Esquina
da saudade
Quando André Sturm, diretor de uma
distribuidora de filmes, soube que o cine Belas Artes estava
com data marcada para fechar as portas, ele próprio
se tornou candidato a virar personagem de um filme de aventura
ou drama.
André faz parte da geração
de paulistanos que reverenciaram a esquina da Consolação
com a avenida Paulista. Na frente do Belas Artes, que exibia
sofisticados filmes, brilhava o Riviera, então marco
da resistência político-etílica contra
a ditadura militar. A poucos metros dali, reinava a Tia Olga,
onde jovens de classe média tiveram sua iniciação
sexual com mulheres que, professorais, pareciam entender a
insegurança juvenil. Nas redondezas, trabalhavam os
astros da nascente televisão brasileira, com seus festivais
(Record) ou novelas (Tupi).
Para os garotos judeus que frequentavam as
sinagogas do bairro, era a chance da paradisíaca mistura,
em tão pouco espaço, dos astros da TV com Deus
e as mulheres.
Foram-se embora as celebridades, entre as
quais Fernando Henrique Cardoso, José Dirceu, Caetano
Veloso e Chico Buarque. Renato Meniscalco, proprietário
do Riviera, lamenta nostálgico: "Não temos
nem dinheiro para reforma".
André viu nessa decadência um
desafio quando decidiu investir na recuperação
do Belas Artes. Pretende entregar neste semestre duas salas,
que terão uma programação "cult".
Sabe que jamais conseguiria viver de bilheteria e, por isso,
engrossou o movimento para reduzir os impostos dos cinemas
de rua e valorizar espaços públicos.
A prefeita Marta Suplicy aderiu à idéia.
Na passagem, abandonada, debaixo da Consolação,
ele planeja fazer uma espécie de museu ligado à
arte cinematográfica. A entrada do cinema seria transformada
num espaço de convivência, com um café
e uma livraria.
Apesar dessa ofensiva, o risco é óbvio:
os cinemas de rua estão morrendo ou lutando com dificuldades.

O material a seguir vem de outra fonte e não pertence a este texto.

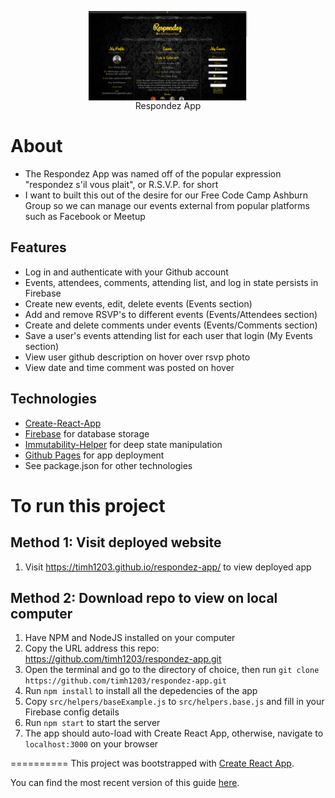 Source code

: <figure><img src="./public/respondez-app.png" alt="The Respondez App" style="width: 60%; display: block; margin-left: auto; margin-right: auto;"/><figcaption style=" text-align: center;">Respondez App</figcaption></figure>

# About
- The Respondez App was named off of the popular expression "respondez s'il vous plait", or R.S.V.P. for short 
- I want to built this out of the desire for our Free Code Camp Ashburn Group so we can manage our events external from popular platforms such as Facebook or Meetup


## Features
- Log in and authenticate with your Github account
- Events, attendees, comments, attending list, and log in state persists in Firebase
- Create new events, edit, delete events (Events section)
- Add and remove RSVP's to different events (Events/Attendees section)
- Create and delete comments under events (Events/Comments section)
- Save a user's events attending list for each user that login (My Events section)
- View user github description on hover over rsvp photo
- View date and time comment was posted on hover

## Technologies
- [Create-React-App](https://github.com/facebookincubator/create-react-app)
- [Firebase](https://firebase.google.com/) for database storage
- [Immutability-Helper](https://github.com/kolodny/immutability-helper) for deep state manipulation
- [Github Pages](https://github.com/tschaub/gh-pages) for app deployment 
- See package.json for other technologies

# To run this project
## Method 1: Visit deployed website
1. Visit https://timh1203.github.io/respondez-app/ to view deployed app

## Method 2: Download repo to view on local computer
1. Have NPM and NodeJS installed on your computer
2. Copy the URL address this repo: https://github.com/timh1203/respondez-app.git
3. Open the terminal and go to the directory of choice, then run `git clone https://github.com/timh1203/respondez-app.git` 
3. Run `npm install` to install all the depedencies of the app
4. Copy `src/helpers/baseExample.js` to `src/helpers.base.js` and fill in your Firebase config details
5. Run `npm start` to start the server
6. The app should auto-load with Create React App, otherwise, navigate to `localhost:3000` on your browser

==========
This project was bootstrapped with [Create React App](https://github.com/facebookincubator/create-react-app).

You can find the most recent version of this guide [here](https://github.com/facebookincubator/create-react-app/blob/master/packages/react-scripts/template/README.md).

Daí a procura de André por um redentor patrocínio,
além de benefícios fiscais. "Posso estar
movido pela emoção, mas não quero rasgar
dinheiro. Muita gente não gosta de assistir a filmes
em shoppings e vamos investir nessa fatia de mercado."
Mesmo que a paixão de André
eventualmente não vire um bom negócio, já
rendeu pelo menos um belo roteiro cinematográfico sobre
a história da saudade de uma geração
por uma esquina.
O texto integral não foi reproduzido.